Tag Archives: Runway Safety

New Runway Takeoff & Landing Performance Assessment Starts October 1

matrixWhen the weather is not sunny, dry, and clear, pilots preparing to takeoff or land need to know what condition the runway is in. To improve these reports, the FAA and aviation community have developed new standards to improve safety during inclement weather. Airports will begin using the new Takeoff and Landing Performance Assessment (TALPA) standards on October 1, 2016.

The new standards communicate runway conditions in terms directly related to their affect on aircraft performance. Airport operators will employ the Runway Condition Assessment Matrix (RCAM) to report runway conditions. The matrix is a standardized format that is based on aircraft performance data supplied by the airframe manufacturers for the type and depth of each runway contaminant.

The new standards replace subjective judgments of runway conditions that are now reported with a Mu number that describes a coefficient of braking friction. Using the FAA example of this system, a runway covered with 2 inches of dry snow would be reported as: “FICON 2IN DRY SN OBSERVED AT 1601010139. 1601010151-1601020145” along with Mu values as “TAP MU 29/27/29 OBSERVED AT 1601010139. 1601010151-1601020145.

Starting October 1, these conditions would be reported this way: DEN RWY 17R FICON (5/5/3) 25 PRCT 1/8 IN DRY SN, 25 PRCT 1/8 IN DRY SN, 50 PRCT 2 IN DRY SN OBSERVED AT 1601010139. 1601010151-1601020145. With this information, pilots would then consult the aircraft flight manual to determine what performance they can expect from their airplane. Note that the numerical Runway Condition Codes, based on the RCAM, subdivide the runway into three segments when the contaminants vary.

Airport operators will assess the runway surfaces, report the contaminants, and use the RCAM to determine the Runway Condition Code. The same code can cover the entire runway when there is no variation in the contaminant. These codes will replace Mu numbers, which the NOTAM system will no longer use.

This does not mean pilots should stop reporting braking action. They will still be used and shared. However, the terminology used in these reports will change on October 1. “Medium” will replace the “Fair” braking action assessment. And airports will no longer be able to report a “NIL” braking action condition. Under the new system, NIL conditions require airports to close that surface until they are satisfied that the NIL braking conditions no longer exist.

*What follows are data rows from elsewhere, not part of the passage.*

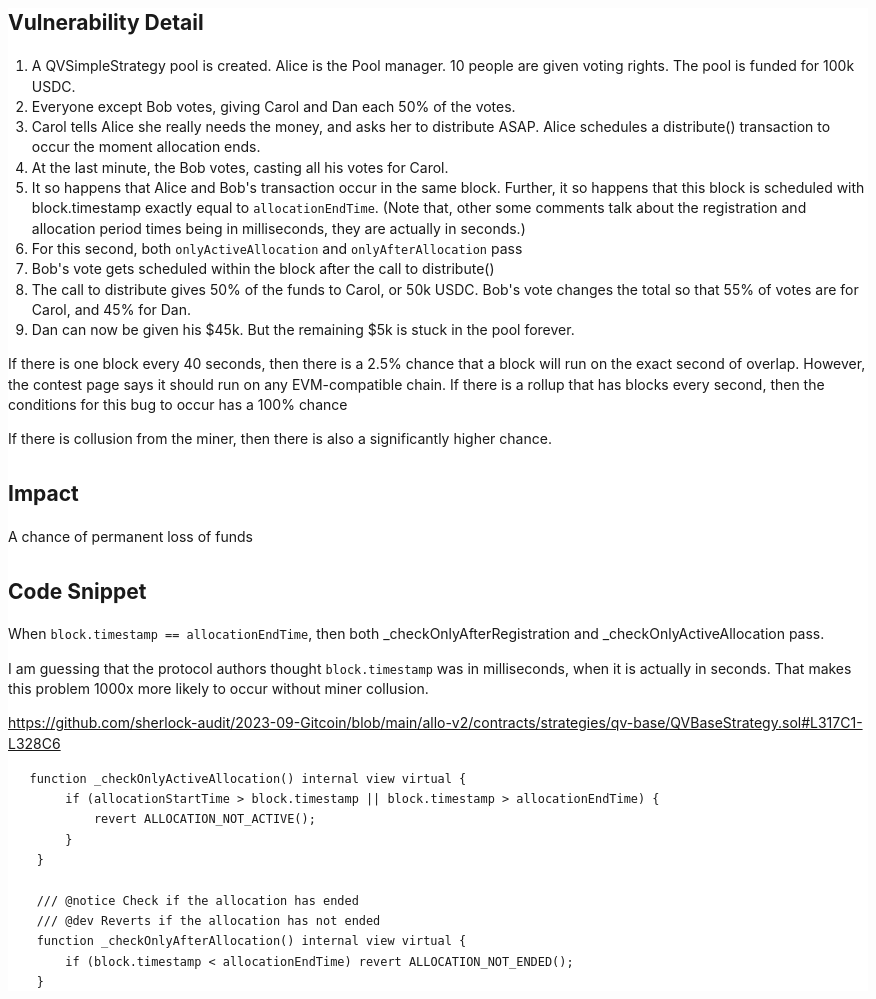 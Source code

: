 ## Vulnerability Detail

1. A QVSimpleStrategy pool is created. Alice is the Pool manager. 10 people are given voting rights. The pool is funded for 100k USDC.
2. Everyone except Bob votes, giving Carol and Dan each 50% of the votes.
3. Carol tells Alice she really needs the money, and asks her to distribute ASAP. Alice schedules a distribute() transaction to occur the moment allocation ends.
4. At the last minute, the Bob votes, casting all his votes for Carol.
5. It so happens that Alice and Bob's transaction occur in the same block. Further, it so happens that this block is scheduled with block.timestamp exactly equal to `allocationEndTime`. (Note that, other some comments talk about the registration and allocation period times being in milliseconds, they are actually in seconds.)
6. For this second, both `onlyActiveAllocation` and `onlyAfterAllocation` pass
7.  Bob's vote gets scheduled within the block after the call to distribute()
8. The call to distribute gives 50% of the funds to Carol, or 50k USDC. Bob's vote changes  the total so that 55% of votes are for Carol, and 45% for Dan.
9. Dan can now be given his $45k. But the remaining $5k is stuck in the pool forever.

If there is one block every 40 seconds, then there is a 2.5% chance that a block will run on the exact second of overlap. However, the contest page says it should run on any EVM-compatible chain. If there is a rollup that has blocks every second, then the conditions for this bug to occur has a 100% chance

If there is collusion from the miner, then there is also a significantly higher chance.

## Impact

A chance of permanent loss of funds

## Code Snippet

When `block.timestamp == allocationEndTime`, then both _checkOnlyAfterRegistration and _checkOnlyActiveAllocation pass.

I am guessing that the protocol authors thought `block.timestamp` was in milliseconds, when it is actually in seconds. That makes this problem 1000x more likely to occur  without miner collusion.

https://github.com/sherlock-audit/2023-09-Gitcoin/blob/main/allo-v2/contracts/strategies/qv-base/QVBaseStrategy.sol#L317C1-L328C6

```solidity
   function _checkOnlyActiveAllocation() internal view virtual {
        if (allocationStartTime > block.timestamp || block.timestamp > allocationEndTime) {
            revert ALLOCATION_NOT_ACTIVE();
        }
    }

    /// @notice Check if the allocation has ended
    /// @dev Reverts if the allocation has not ended
    function _checkOnlyAfterAllocation() internal view virtual {
        if (block.timestamp < allocationEndTime) revert ALLOCATION_NOT_ENDED();
    }
```
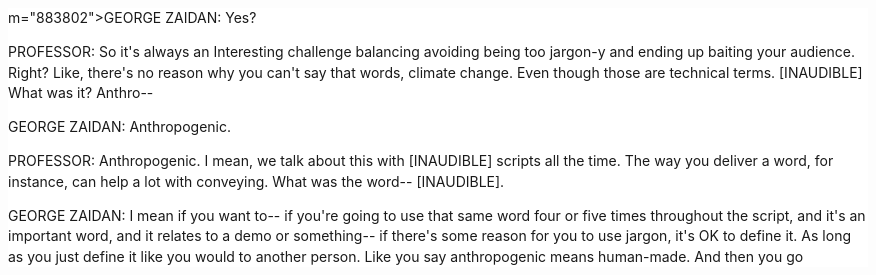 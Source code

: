   m="883802">GEORGE ZAIDAN: Yes?</span></p><p><span m="884288">PROFESSOR: So
  it's</span> <span m="884774">always</span> <span m="885260">an</span> <span
  m="885750">Interesting</span> <span m="886710">challenge</span> <span
  m="887230">balancing</span> <span m="888920">avoiding</span> <span
  m="889130">being</span> <span m="889495">too</span> <span
  m="889860">jargon-y</span> <span m="892080">and</span> <span
  m="892320">ending</span> <span m="892670">up</span> <span
  m="893020">baiting</span> <span m="893230">your</span> <span
  m="893700">audience.</span> <span m="893890">Right?</span> <span
  m="894070">Like,</span> <span m="894410">there's</span> <span
  m="894470">no</span> <span m="894630">reason</span> <span m="895160">why
  you</span> <span m="895560">can't</span> <span m="895900">say</span> <span
  m="896030">that</span> <span m="896150">words,</span> <span
  m="896405">climate</span> <span m="896660">change.</span> <span
  m="897912">Even</span> <span m="898368">though</span> <span
  m="898824">those</span> <span m="899280">are</span> <span
  m="899736">technical</span> <span m="900192">terms.</span> <span
  m="900648">[INAUDIBLE]</span> <span m="901560">What</span> <span
  m="901710">was</span> <span m="902113">it?</span> <span
  m="902516">Anthro--</span></p><p><span m="902920">GEORGE ZAIDAN:
  Anthropogenic.</span></p><p><span m="903420">PROFESSOR: Anthropogenic.</span>
  <span m="904920">I</span> <span m="904990">mean,</span> <span
  m="905160">we</span> <span m="905240">talk</span> <span
  m="905570">about</span> <span m="905900">this</span> <span
  m="906060">with</span> <span m="906416">[INAUDIBLE]</span> <span
  m="906772">scripts</span> <span m="907130">all</span> <span m="907430">the
  time.</span> <span m="907730">The</span> <span m="907810">way</span> <span
  m="907980">you</span> <span m="908390">deliver a</span> <span
  m="908800">word,</span> <span m="909294">for</span> <span
  m="909788">instance,</span> <span m="911764">can</span> <span
  m="912260">help</span> <span m="912760">a lot</span> <span
  m="913260">with</span> <span m="913760">conveying.</span> <span
  m="914252">What</span> <span m="914744">was the</span> <span
  m="915236">word--</span> <span m="915728">[INAUDIBLE].</span></p><p><span
  m="916220">GEORGE ZAIDAN: I</span> <span m="916300">mean</span> <span
  m="916490">if</span> <span m="916650">you</span> <span m="916850">want</span>
  <span m="917220">to--</span> <span m="917850">if</span> <span
  m="918230">you're</span> <span m="918390">going</span> <span
  m="918520">to</span> <span m="918630">use</span> <span m="918850">that</span>
  <span m="919050">same</span> <span m="919340">word</span> <span
  m="919680">four</span> <span m="919970">or</span> <span m="920020">five</span>
  <span m="920280">times</span> <span m="920710">throughout</span> <span
  m="920980">the</span> <span m="921060">script,</span> <span
  m="921450">and</span> <span m="921550">it's</span> <span m="921670">an</span>
  <span m="921730">important</span> <span m="922260">word,</span> <span
  m="922770">and</span> <span m="922910">it</span> <span
  m="923350">relates</span> <span m="923710">to</span> <span m="923830">a</span>
  <span m="923870">demo</span> <span m="924330">or</span> <span
  m="924450">something--</span> <span m="925180">if</span> <span
  m="925370">there's</span> <span m="925580">some</span> <span
  m="925810">reason</span> <span m="926330">for</span> <span
  m="926460">you</span> <span m="926610">to</span> <span m="926700">use</span>
  <span m="926920">jargon,</span> <span m="927580">it's</span> <span
  m="927760">OK</span> <span m="928160">to</span> <span m="928260">define</span>
  <span m="928690">it.</span> <span m="928860">As</span> <span
  m="929000">long</span> <span m="929280">as</span> <span m="929410">you</span>
  <span m="930100">just</span> <span m="930420">define</span> <span
  m="930760">it</span> <span m="930850">like</span> <span m="931050">you</span>
  <span m="931170">would</span> <span m="931750">to</span> <span
  m="932330">another</span> <span m="932550">person.</span> <span
  m="932880">Like</span> <span m="933020">you</span> <span m="933090">say</span>
  <span m="933830">anthropogenic</span> <span m="934880">means</span> <span
  m="936170">human-made.</span> <span m="937510">And</span> <span
  m="937670">then</span> <span m="937790">you</span> <span m="937880">go</span> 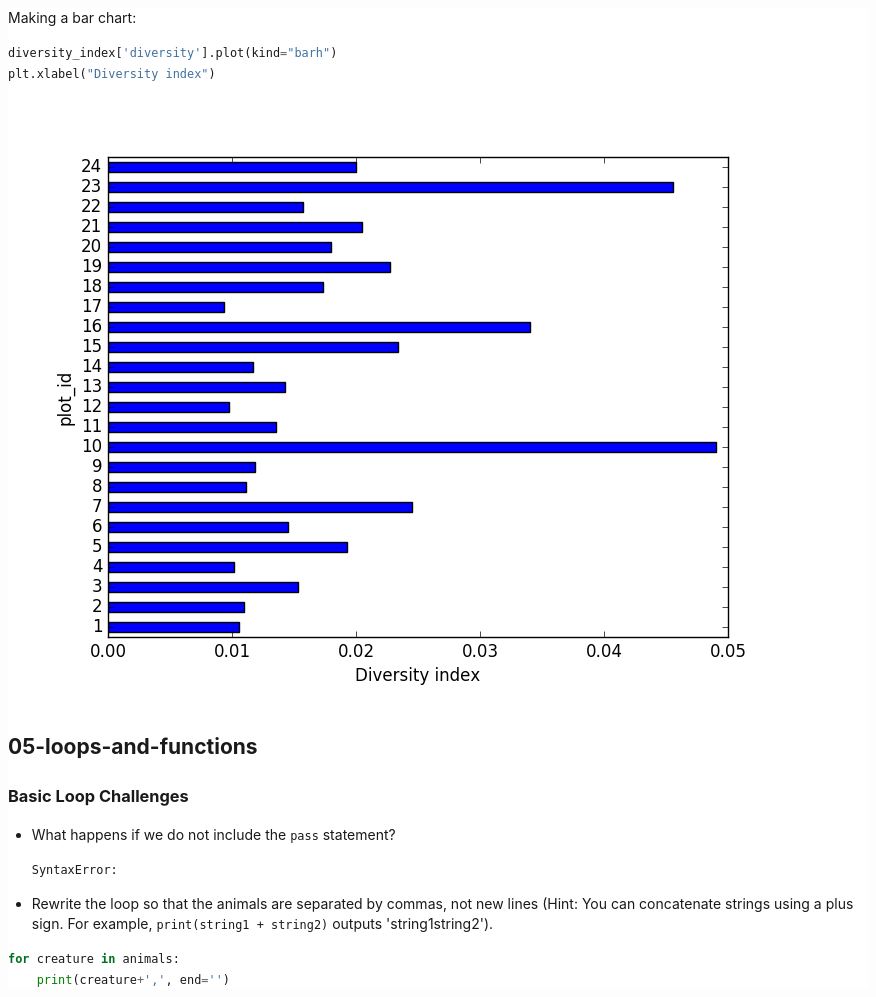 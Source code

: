 Making a bar chart:

```python
diversity_index['diversity'].plot(kind="barh")
plt.xlabel("Diversity index")
```

![taxa per plot per sex](../fig/04_chall_diversity_index.png)


## 05-loops-and-functions

### Basic Loop Challenges 

* What happens if we do not include the `pass` statement?

	`SyntaxError:`

* Rewrite the loop so that the animals are separated by commas, not new lines (Hint: You can concatenate strings using a plus sign. For example, `print(string1 + string2)` outputs 'string1string2').

```python
for creature in animals:
    print(creature+',', end='')
```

Chicago Exec urges aircraft operators to review the appropriate performance sections of the aircraft flight manuals for their airplanes and develop procedures that will enable them to take full advantage of the new runway condition reports. For more information, see Safety Alert for Operators (SAFO) 16009.

Airport 101: Pavement Markings Keep Pilots in Line

PWK-59Chicago Executive Airport is one of thousands of airports that dot the American landscape. Each of them is different, but pilots have little trouble navigating around them because each of them use standardized pavement markings on the taxiways and runways that safely and efficiently guide them from the ramp to the sky. (Although they didn’t offer much help to the runners who raced about the airport several years ago, but they did get to see them at close range.)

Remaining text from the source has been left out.